Kaufhaus des Westens – known as KaDeWe – is a massive department store selling a range of exclusive brands. But on the top floor, you’ll find an incredible food market just waiting to be explored. You can find everything here, from seafood, meats, and cheeses to sinful desserts, handmade chocolates, and even truffles. There are also a variety of ready-to-eat offerings, ranging from a tea room to an exclusive lobster and champagne bar. You can also pick up goodies to take home with you – I scored a bag of Canadian maple popcorn from the International Foods section to snack on later.
Located just off popular Hackescher Markt, Sophien 11 is a little restaurant with a cozy atmosphere of dark woods and a variety of knick-knacks. It’s a great spot to try a range of traditional German dishes like pork knuckle, sausages, goulash, and sauerkraut.
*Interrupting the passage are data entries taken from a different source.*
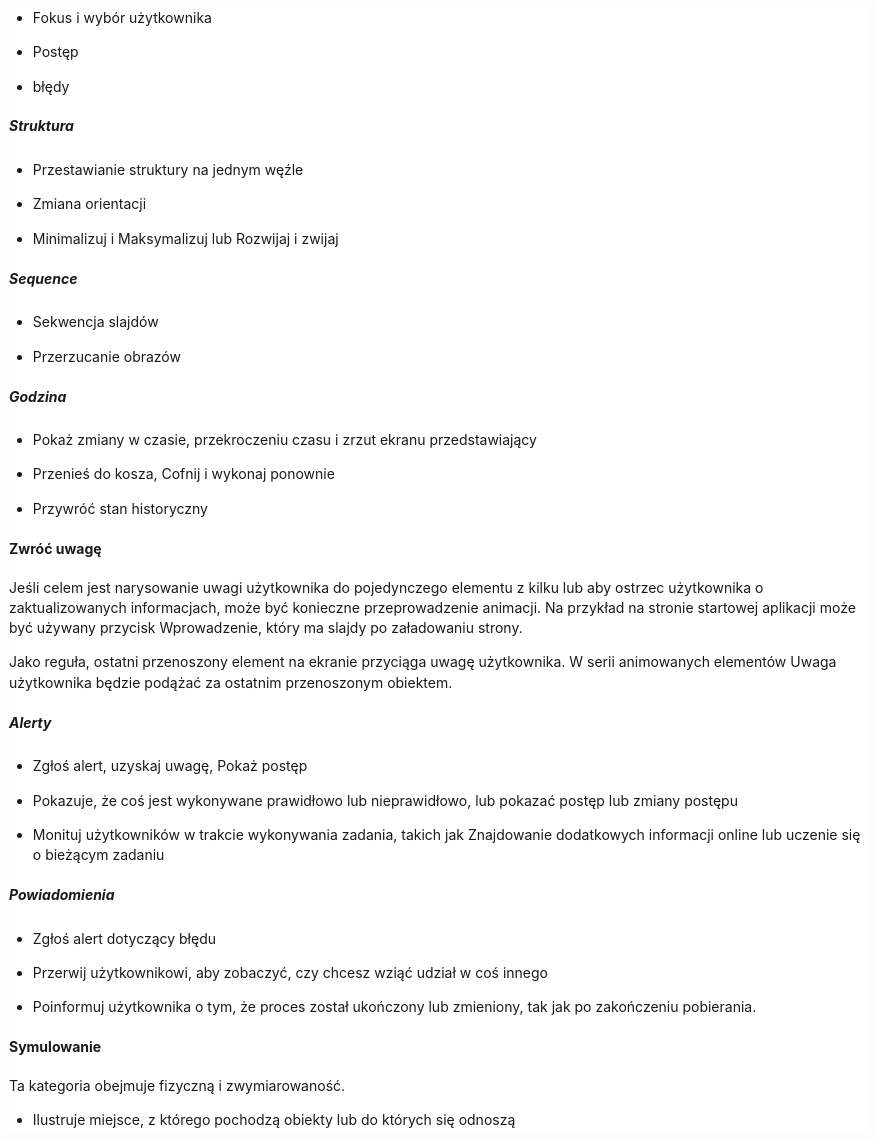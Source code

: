 - Fokus i wybór użytkownika

- Postęp

- błędy

##### <a name="structure"></a>Struktura

- Przestawianie struktury na jednym węźle

- Zmiana orientacji

- Minimalizuj i Maksymalizuj lub Rozwijaj i zwijaj

##### <a name="sequence"></a>Sequence

- Sekwencja slajdów

- Przerzucanie obrazów

##### <a name="time"></a>Godzina

- Pokaż zmiany w czasie, przekroczeniu czasu i zrzut ekranu przedstawiający

- Przenieś do kosza, Cofnij i wykonaj ponownie

- Przywróć stan historyczny

#### <a name="attract-attention"></a>Zwróć uwagę
Jeśli celem jest narysowanie uwagi użytkownika do pojedynczego elementu z kilku lub aby ostrzec użytkownika o zaktualizowanych informacjach, może być konieczne przeprowadzenie animacji. Na przykład na stronie startowej aplikacji może być używany przycisk Wprowadzenie, który ma slajdy po załadowaniu strony.

Jako reguła, ostatni przenoszony element na ekranie przyciąga uwagę użytkownika.  W serii animowanych elementów Uwaga użytkownika będzie podążać za ostatnim przenoszonym obiektem.

##### <a name="alert"></a>Alerty

- Zgłoś alert, uzyskaj uwagę, Pokaż postęp

- Pokazuje, że coś jest wykonywane prawidłowo lub nieprawidłowo, lub pokazać postęp lub zmiany postępu

- Monituj użytkowników w trakcie wykonywania zadania, takich jak Znajdowanie dodatkowych informacji online lub uczenie się o bieżącym zadaniu

##### <a name="notifications"></a>Powiadomienia

- Zgłoś alert dotyczący błędu

- Przerwij użytkownikowi, aby zobaczyć, czy chcesz wziąć udział w coś innego

- Poinformuj użytkownika o tym, że proces został ukończony lub zmieniony, tak jak po zakończeniu pobierania.

#### <a name="simulate"></a>Symulowanie
Ta kategoria obejmuje fizyczną i zwymiarowaność.

- Ilustruje miejsce, z którego pochodzą obiekty lub do których się odnoszą
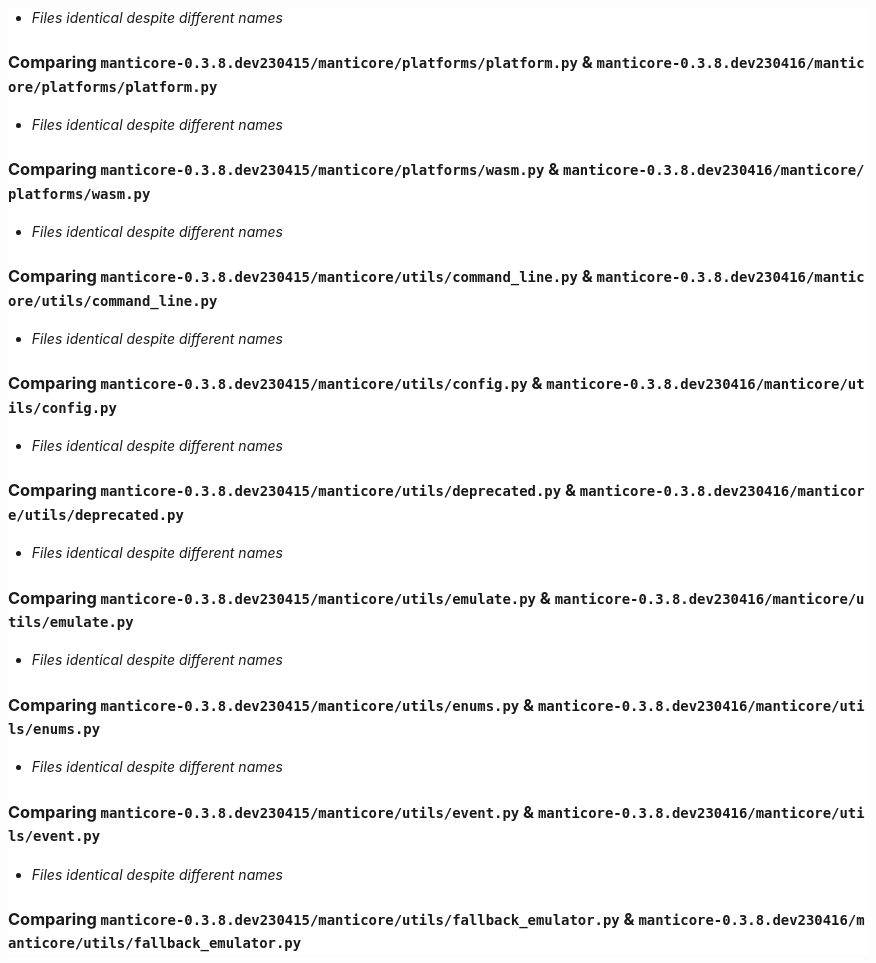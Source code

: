  * *Files identical despite different names*

### Comparing `manticore-0.3.8.dev230415/manticore/platforms/platform.py` & `manticore-0.3.8.dev230416/manticore/platforms/platform.py`

 * *Files identical despite different names*

### Comparing `manticore-0.3.8.dev230415/manticore/platforms/wasm.py` & `manticore-0.3.8.dev230416/manticore/platforms/wasm.py`

 * *Files identical despite different names*

### Comparing `manticore-0.3.8.dev230415/manticore/utils/command_line.py` & `manticore-0.3.8.dev230416/manticore/utils/command_line.py`

 * *Files identical despite different names*

### Comparing `manticore-0.3.8.dev230415/manticore/utils/config.py` & `manticore-0.3.8.dev230416/manticore/utils/config.py`

 * *Files identical despite different names*

### Comparing `manticore-0.3.8.dev230415/manticore/utils/deprecated.py` & `manticore-0.3.8.dev230416/manticore/utils/deprecated.py`

 * *Files identical despite different names*

### Comparing `manticore-0.3.8.dev230415/manticore/utils/emulate.py` & `manticore-0.3.8.dev230416/manticore/utils/emulate.py`

 * *Files identical despite different names*

### Comparing `manticore-0.3.8.dev230415/manticore/utils/enums.py` & `manticore-0.3.8.dev230416/manticore/utils/enums.py`

 * *Files identical despite different names*

### Comparing `manticore-0.3.8.dev230415/manticore/utils/event.py` & `manticore-0.3.8.dev230416/manticore/utils/event.py`

 * *Files identical despite different names*

### Comparing `manticore-0.3.8.dev230415/manticore/utils/fallback_emulator.py` & `manticore-0.3.8.dev230416/manticore/utils/fallback_emulator.py`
A favourite of mine is Flammekuchen, a flatbread baked with cream, bacon, onions, and fresh herbs, which is great to share as a starter. You can finish off with a sweet treat like apple streudel with vanilla sauce.
If you’re exploring the hip Kreutzberg area, stop into this small market hall, which boasts the usual offerings of produce, meats, and more. It’s a nice place for a wander as is has a local feel to it, and the freshly made juice blends are a perfect travel pick-me-up. You can also sample some traditional food, including the famous currywurst – sausage with ketchup and curry powder.
If you love chocolate (and who doesn’t?), pay a visit to Ritter Sport Colourful ChocoWorld, just off Gendarmenmarkt. If you’re not familiar with Ritter Sport, it’s a popular German chocolate bar which is square in shape and sold in a range of delicious flavours. At the flagship store, they sell almost every variety, even some that are still in the test phase and sold in a generic wrapper. The full-sized bars here are incredibly cheap at €0.95 each, and there is also a pick and mix of mini-bars, as well as some mega bars, maybe 3 times the size of a regular 100g square. You can also create your very own bar from the fillings on offer, and there’s a small Ritter Sport museum upstairs and kids activities downstairs. It’s a fun spot to explore, and of course stock up on chocolate – we bought a huge grocery bag of all different flavours of bars in a variety of sizes for around €20.